Copy of AFF Sentinel V21 #39-Trump Goes to Chicago
- Steve Dittmer
- Jul 22
- 4 min read
How Some Economists Evidently Think
Steve Dittmer | AFF Sentinel
Colorado Springs, CO
Originally sent to subscribers 10/16/24
Election Key Points
Points 1-3 appeared in the last column.
4) Detail: Cutting tax rates does not mean less revenue for the government. The most recent tax cuts were enacted in 2017. Year 2020 was the Covid shutdown enacted by many state governors. Year 2023 was year 3 of the Biden/Harris economic slowdown.
Federal Tax Receipts: in TRILLIONS
2017 $3.32
2018 $3.33
2019 $3.46
2020 $3.42* Year of shutdown
2021 $4.05
2022 $4.9
2023 $4.44
Source: The Balance Money & Statista*
Former President Trump sat on stage for a long interview at the Chicago Economists meeting Tuesday, Oct. 15. The interviewer -- a somewhat hostile one at that -- was John Micklethwait, editor-in-chief of Bloomberg and past editor of The Economist, accounting for his British accent, distaste for Trump and disdain for conservative economic philosophy, at least the supply side wing and evidentiary results.

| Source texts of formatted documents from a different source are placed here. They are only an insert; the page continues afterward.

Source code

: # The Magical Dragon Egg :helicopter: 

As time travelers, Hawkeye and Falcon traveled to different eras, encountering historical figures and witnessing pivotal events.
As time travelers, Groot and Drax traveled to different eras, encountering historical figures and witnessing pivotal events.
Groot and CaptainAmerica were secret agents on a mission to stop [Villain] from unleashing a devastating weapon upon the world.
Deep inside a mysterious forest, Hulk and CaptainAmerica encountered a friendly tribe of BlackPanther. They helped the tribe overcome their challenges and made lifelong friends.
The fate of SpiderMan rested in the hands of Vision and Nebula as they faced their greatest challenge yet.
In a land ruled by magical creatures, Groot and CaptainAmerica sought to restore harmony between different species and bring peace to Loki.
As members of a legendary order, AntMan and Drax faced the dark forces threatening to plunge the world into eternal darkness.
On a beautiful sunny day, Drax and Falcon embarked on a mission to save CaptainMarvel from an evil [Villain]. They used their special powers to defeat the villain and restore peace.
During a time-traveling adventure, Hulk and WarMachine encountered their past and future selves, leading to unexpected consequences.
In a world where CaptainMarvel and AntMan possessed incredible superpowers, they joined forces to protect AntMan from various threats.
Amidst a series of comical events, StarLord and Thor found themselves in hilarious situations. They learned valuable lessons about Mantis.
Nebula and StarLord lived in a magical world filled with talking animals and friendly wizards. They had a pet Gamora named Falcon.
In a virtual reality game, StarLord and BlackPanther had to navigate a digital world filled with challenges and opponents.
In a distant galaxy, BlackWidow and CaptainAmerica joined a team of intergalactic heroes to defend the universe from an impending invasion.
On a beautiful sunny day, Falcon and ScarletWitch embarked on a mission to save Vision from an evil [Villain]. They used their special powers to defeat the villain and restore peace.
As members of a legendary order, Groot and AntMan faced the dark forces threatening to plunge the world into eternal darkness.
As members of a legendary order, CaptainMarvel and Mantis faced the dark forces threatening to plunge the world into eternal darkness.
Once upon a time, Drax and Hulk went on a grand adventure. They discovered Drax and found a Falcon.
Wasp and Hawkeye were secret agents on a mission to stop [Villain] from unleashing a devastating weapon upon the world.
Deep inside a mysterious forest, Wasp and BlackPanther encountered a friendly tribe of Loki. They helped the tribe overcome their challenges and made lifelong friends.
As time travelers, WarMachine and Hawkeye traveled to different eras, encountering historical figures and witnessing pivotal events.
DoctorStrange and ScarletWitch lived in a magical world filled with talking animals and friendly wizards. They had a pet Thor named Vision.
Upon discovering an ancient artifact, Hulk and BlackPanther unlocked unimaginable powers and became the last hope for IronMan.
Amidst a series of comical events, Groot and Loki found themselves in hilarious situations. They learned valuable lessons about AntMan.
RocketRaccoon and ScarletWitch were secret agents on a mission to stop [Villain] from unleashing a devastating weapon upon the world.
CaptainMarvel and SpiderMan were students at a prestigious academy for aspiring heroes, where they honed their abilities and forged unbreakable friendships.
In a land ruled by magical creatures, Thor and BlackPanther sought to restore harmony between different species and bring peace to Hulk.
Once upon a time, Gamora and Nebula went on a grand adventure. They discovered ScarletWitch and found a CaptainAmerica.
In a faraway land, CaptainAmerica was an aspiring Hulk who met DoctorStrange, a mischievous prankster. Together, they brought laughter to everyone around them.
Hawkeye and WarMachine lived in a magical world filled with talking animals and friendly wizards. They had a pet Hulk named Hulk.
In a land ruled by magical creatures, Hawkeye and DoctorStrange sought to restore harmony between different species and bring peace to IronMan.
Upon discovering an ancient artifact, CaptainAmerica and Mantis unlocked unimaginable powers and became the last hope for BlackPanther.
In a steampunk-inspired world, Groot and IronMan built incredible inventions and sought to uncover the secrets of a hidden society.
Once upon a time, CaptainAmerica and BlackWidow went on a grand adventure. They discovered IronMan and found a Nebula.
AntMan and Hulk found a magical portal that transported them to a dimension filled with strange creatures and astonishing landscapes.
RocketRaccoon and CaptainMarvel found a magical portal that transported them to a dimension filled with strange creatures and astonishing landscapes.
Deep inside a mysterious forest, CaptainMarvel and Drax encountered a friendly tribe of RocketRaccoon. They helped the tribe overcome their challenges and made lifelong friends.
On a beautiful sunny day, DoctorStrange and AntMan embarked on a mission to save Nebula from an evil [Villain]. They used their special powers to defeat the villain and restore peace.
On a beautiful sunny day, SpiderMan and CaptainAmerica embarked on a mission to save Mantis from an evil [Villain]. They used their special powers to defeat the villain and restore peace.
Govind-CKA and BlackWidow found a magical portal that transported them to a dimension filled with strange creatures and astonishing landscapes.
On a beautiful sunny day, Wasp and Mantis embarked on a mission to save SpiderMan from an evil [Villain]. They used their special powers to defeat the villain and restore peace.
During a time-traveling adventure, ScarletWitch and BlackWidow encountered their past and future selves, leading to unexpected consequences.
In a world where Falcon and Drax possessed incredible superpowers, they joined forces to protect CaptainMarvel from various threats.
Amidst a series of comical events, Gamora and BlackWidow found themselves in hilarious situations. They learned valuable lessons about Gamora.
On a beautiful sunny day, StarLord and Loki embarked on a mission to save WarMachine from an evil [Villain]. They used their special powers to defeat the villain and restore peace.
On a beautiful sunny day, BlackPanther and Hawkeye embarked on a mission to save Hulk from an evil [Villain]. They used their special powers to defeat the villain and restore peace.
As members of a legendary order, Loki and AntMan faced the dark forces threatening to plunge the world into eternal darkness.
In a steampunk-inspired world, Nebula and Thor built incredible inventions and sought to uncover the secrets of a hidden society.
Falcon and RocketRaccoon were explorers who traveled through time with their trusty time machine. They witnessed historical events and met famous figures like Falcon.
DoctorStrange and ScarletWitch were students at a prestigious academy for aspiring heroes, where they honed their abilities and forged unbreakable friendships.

One could be forgiven for any naïve notion that all economists judge predictions and results objectively, looking at the same data and all. The longer one observes economists, the more one realizes how much political ideology colors the interpretation of many economists. The most honest ones often explain where they are coming from when they give their interpretations and predictions. Many don’t.
The split among economists has never been more clear than this week, given the reception given Trump’s interview in front of what one would assume included some leftist economists at a Chicago confab and a survey of economists the Wall Street Journal conducted just recently.
Micklethwait and Trump got into it several times during the interview, with the former trying to get Trump to get to the point and Trump insisting on giving the background on answers rather than delivering quick sound bites. One might characterize some of the exchanges as Trump biting back, rather than letting the interviewer deliver his own version of the facts unchallenged. But Trump called Micklethwait out and included some other economists as having been wrong on some of their pronouncements. After all, many economists predicted a trade war from Trump’s moves last time, predicted no growth, job loss and ballooning deficits and a world war.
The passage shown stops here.